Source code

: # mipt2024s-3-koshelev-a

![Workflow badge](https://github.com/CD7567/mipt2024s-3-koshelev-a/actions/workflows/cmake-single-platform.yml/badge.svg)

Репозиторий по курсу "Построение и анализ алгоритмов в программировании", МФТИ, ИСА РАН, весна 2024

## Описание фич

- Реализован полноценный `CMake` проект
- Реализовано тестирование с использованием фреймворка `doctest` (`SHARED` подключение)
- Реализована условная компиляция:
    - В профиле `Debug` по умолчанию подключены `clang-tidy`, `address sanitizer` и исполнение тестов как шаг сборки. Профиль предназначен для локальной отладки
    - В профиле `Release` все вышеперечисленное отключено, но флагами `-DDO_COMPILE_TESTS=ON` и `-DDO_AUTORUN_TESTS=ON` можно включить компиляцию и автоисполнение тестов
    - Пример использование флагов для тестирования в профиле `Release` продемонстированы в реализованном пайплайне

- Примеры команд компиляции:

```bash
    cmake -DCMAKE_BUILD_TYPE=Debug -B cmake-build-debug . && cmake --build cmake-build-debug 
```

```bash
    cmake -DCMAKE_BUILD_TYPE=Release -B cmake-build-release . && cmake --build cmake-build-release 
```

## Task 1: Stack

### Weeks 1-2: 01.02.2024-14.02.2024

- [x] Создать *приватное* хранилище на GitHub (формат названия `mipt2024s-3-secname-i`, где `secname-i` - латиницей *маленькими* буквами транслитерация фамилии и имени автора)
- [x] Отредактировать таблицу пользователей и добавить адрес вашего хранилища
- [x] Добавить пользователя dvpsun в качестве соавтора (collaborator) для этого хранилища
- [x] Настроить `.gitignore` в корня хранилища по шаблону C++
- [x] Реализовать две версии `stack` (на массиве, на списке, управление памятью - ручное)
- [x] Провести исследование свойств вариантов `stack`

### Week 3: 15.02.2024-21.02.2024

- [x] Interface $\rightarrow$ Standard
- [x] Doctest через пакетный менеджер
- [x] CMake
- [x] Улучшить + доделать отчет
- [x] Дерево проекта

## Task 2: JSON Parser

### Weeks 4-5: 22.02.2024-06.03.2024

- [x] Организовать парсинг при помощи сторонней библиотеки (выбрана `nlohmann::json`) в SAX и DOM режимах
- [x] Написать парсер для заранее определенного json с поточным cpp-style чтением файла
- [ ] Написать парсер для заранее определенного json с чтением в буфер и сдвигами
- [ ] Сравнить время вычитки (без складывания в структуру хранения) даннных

* * * * * * *

▶ _Aim of the task_: Please repeat each line from the one with "- [x] Настроить" through the last line of the data above, and add nothing.

▶ _Solved problem_:
- [x] Настроить `.gitignore` в корня хранилища по шаблону C++
- [x] Реализовать две версии `stack` (на массиве, на списке, управление памятью - ручное)
- [x] Провести исследование свойств вариантов `stack`

### Week 3: 15.02.2024-21.02.2024

- [x] Interface $\rightarrow$ Standard
- [x] Doctest через пакетный менеджер
- [x] CMake
- [x] Улучшить + доделать отчет
- [x] Дерево проекта

## Task 2: JSON Parser

### Weeks 4-5: 22.02.2024-06.03.2024

- [x] Организовать парсинг при помощи сторонней библиотеки (выбрана `nlohmann::json`) в SAX и DOM режимах
- [x] Написать парсер для заранее определенного json с поточным cpp-style чтением файла
- [ ] Написать парсер для заранее определенного json с чтением в буфер и сдвигами
- [ ] Сравнить время вычитки (без складывания в структуру хранения) даннных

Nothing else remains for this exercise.